Set down, please, exactly the lines below that run from the line with "if the only normal subgroups of $G$" to the line with "we denote by", both lines included.

******************************

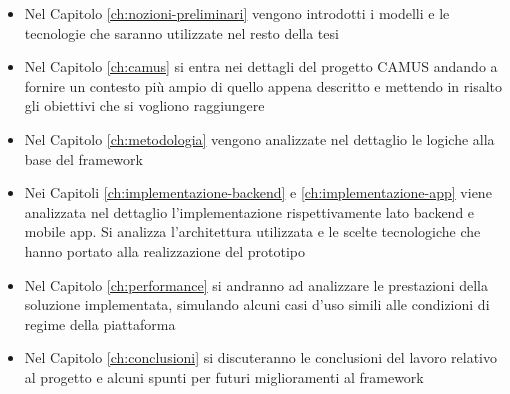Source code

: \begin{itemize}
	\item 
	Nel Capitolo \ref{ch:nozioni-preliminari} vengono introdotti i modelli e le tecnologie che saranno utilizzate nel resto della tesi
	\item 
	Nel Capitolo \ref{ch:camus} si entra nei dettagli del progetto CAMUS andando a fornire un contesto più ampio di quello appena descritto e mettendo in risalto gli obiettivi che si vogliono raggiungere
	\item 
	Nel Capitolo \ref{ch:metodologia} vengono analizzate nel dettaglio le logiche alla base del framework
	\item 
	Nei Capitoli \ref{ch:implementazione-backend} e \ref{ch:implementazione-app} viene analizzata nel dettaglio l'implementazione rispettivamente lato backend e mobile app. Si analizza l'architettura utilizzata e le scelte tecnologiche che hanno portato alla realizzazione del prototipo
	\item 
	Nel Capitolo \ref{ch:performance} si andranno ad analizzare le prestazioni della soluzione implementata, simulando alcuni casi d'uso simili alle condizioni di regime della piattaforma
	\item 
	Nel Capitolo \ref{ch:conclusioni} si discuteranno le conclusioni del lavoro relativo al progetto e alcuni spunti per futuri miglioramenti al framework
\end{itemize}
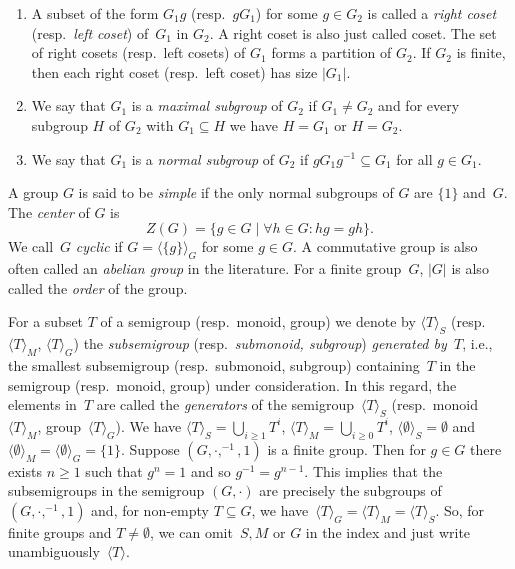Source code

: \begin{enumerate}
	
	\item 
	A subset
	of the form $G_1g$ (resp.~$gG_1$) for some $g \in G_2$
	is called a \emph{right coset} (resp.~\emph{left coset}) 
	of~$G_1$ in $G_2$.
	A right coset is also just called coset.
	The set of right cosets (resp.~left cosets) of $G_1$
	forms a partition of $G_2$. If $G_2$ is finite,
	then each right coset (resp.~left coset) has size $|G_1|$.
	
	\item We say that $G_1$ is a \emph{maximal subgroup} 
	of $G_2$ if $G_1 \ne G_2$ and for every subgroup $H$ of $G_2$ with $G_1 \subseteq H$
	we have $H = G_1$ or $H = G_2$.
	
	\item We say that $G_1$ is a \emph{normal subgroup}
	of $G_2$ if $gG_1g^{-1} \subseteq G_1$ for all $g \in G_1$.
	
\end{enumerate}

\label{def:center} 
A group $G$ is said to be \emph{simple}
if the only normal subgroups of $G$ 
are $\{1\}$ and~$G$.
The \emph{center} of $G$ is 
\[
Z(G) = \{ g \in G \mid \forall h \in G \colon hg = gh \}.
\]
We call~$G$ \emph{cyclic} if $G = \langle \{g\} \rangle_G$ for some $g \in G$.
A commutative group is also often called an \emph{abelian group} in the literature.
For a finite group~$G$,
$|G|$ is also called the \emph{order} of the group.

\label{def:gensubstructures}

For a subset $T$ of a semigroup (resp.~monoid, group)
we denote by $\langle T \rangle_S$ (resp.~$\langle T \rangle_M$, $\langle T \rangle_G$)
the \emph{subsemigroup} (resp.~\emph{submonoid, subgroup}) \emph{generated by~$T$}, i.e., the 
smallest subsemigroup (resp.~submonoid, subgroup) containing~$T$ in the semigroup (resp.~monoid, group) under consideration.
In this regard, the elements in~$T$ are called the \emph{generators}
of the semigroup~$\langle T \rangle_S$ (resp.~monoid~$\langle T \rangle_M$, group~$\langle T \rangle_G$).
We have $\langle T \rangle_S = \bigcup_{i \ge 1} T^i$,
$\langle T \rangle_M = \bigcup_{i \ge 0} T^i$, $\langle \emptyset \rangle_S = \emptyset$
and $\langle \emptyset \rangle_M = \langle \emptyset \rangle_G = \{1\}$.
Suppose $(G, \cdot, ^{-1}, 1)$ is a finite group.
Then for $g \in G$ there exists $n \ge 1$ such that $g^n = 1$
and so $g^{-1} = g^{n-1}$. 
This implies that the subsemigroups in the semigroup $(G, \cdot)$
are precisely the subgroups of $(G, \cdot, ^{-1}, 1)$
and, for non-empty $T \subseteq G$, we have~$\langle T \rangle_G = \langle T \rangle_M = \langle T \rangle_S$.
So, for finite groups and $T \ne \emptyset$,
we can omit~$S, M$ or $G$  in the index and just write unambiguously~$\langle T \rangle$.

******************************

ANSWER SECTION:
if the only normal subgroups of $G$ 
are $\{1\}$ and~$G$.
The \emph{center} of $G$ is 
\[
Z(G) = \{ g \in G \mid \forall h \in G \colon hg = gh \}.
\]
We call~$G$ \emph{cyclic} if $G = \langle \{g\} \rangle_G$ for some $g \in G$.
A commutative group is also often called an \emph{abelian group} in the literature.
For a finite group~$G$,
$|G|$ is also called the \emph{order} of the group.

\label{def:gensubstructures}

For a subset $T$ of a semigroup (resp.~monoid, group)
we denote by $\langle T \rangle_S$ (resp.~$\langle T \rangle_M$, $\langle T \rangle_G$)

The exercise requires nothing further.